How to fill dataframe from an array and date range?

So let’s see if I can convey what I’m trying to do:

I have a list (array actually) of 931 technology names, and a known minimum date and maximum date. I want to create a dataframe in the most Julia-esque way which has every date (between the minimum and maximum dates) associated with every technology name, and missing for any additional columns I want in the dataframe. How do I do this?

Thank you in advance!

Perhaps you need join, but I don’t fully understand what you are trying to do from this description. Perhaps provide a simplified example of an input and the expected output; or an MWE working code that you want to simplify.
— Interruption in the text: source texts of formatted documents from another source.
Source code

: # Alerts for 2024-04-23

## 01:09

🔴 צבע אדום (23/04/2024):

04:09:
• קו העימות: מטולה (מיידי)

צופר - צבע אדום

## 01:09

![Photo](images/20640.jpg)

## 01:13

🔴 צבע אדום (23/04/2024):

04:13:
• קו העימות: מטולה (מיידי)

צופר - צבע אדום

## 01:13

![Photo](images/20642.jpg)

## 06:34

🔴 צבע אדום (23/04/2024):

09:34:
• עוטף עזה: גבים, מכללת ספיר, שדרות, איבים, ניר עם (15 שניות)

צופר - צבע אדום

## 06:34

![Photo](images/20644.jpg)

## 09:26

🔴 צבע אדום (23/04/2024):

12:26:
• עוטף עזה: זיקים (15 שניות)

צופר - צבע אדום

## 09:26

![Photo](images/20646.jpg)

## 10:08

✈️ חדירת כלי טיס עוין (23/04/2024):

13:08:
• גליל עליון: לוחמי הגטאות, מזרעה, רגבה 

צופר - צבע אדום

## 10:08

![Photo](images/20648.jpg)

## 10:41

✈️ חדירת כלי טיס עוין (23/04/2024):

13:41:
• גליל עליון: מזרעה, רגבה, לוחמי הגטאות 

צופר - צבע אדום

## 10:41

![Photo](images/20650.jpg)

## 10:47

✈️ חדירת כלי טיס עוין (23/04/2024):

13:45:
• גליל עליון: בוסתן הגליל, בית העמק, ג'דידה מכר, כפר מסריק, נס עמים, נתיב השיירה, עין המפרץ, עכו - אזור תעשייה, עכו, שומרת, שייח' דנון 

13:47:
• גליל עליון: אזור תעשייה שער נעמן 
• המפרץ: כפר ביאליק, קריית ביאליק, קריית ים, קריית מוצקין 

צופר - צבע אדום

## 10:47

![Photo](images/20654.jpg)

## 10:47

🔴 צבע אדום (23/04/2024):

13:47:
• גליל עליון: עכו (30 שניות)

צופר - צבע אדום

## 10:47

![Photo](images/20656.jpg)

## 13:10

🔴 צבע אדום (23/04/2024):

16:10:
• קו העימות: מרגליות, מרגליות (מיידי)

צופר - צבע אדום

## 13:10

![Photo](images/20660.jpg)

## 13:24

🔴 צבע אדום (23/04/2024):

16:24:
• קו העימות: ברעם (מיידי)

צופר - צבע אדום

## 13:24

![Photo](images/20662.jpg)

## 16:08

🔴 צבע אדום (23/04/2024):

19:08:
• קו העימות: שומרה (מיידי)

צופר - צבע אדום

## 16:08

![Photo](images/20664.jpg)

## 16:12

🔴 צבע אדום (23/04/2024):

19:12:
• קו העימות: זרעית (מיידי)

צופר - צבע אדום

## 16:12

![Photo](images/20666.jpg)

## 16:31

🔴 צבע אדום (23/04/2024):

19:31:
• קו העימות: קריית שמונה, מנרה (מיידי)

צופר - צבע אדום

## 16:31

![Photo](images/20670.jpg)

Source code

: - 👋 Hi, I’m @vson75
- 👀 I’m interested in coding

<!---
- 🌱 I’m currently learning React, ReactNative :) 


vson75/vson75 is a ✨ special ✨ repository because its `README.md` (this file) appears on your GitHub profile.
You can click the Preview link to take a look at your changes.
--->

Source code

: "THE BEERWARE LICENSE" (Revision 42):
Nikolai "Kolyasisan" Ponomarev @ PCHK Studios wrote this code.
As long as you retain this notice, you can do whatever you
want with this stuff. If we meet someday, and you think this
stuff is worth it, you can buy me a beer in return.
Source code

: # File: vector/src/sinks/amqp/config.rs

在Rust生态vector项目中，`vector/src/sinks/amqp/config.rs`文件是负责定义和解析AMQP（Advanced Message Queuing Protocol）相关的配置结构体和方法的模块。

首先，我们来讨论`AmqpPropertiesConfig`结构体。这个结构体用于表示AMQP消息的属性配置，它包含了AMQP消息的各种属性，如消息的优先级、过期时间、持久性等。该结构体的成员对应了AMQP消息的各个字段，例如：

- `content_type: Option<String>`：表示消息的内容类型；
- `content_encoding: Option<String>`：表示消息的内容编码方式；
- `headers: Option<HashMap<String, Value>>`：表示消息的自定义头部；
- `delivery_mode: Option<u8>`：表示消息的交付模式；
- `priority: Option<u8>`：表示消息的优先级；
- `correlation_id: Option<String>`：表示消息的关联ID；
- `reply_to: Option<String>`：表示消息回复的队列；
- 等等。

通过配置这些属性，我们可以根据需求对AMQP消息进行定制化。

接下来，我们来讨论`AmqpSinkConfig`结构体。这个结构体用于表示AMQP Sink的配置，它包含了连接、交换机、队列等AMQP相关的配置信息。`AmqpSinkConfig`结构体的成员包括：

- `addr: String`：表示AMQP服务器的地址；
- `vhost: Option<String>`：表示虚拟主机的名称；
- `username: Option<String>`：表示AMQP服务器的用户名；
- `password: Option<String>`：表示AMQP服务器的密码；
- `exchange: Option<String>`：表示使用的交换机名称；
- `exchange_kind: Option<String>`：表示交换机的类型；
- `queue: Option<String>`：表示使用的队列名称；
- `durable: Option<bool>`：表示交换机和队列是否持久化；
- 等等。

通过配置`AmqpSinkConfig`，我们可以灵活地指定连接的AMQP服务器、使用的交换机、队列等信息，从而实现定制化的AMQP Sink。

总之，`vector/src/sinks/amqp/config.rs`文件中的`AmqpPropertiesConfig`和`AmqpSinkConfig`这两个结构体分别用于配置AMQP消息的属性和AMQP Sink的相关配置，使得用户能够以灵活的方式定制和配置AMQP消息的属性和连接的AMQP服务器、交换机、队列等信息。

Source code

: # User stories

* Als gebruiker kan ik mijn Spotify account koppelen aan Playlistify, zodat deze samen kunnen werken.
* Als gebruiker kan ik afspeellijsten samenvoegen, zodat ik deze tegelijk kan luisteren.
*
I’m also unsure of what you want - when you say “every date”, do you mean year, month, day? There are a number of ways I can imagine structuring the DataFrame, and I don’t think any of them after more or less Julian than others.

Once you explain the form your data takes (you said you have an array of technologies, but how are they situated with dates?), and more about the form you want it in, I think we can be of more help.
In particular, if you can make a MWE as Tamas suggested, maybe just take two or three of the technologies and dates and manually build the DataFrame you want.

Y’all gave me some ideas, so here’s what I came up with:

unique_reddit_dates = DataFrame(reddit_date = unique(comment_df.reddit_date))     
comment_df_empty = DataFrame(audience = reddit_search.audience, subdomain = reddit_search.subdomain, comment_count = 0)
comment_df_empty = join(comment_df_empty, unique_reddit_dates, kind = :cross, makeunique = true)
comment_df_empty[:subdomain_all_freq_comment_count] = 0

# then remove empty records which we have actual values for (roughly thirty thousand right now)
not_in_comment_df = join(comment_df_empty, comment_df, on = [:audience, :subdomain, :reddit_date], kind = :anti)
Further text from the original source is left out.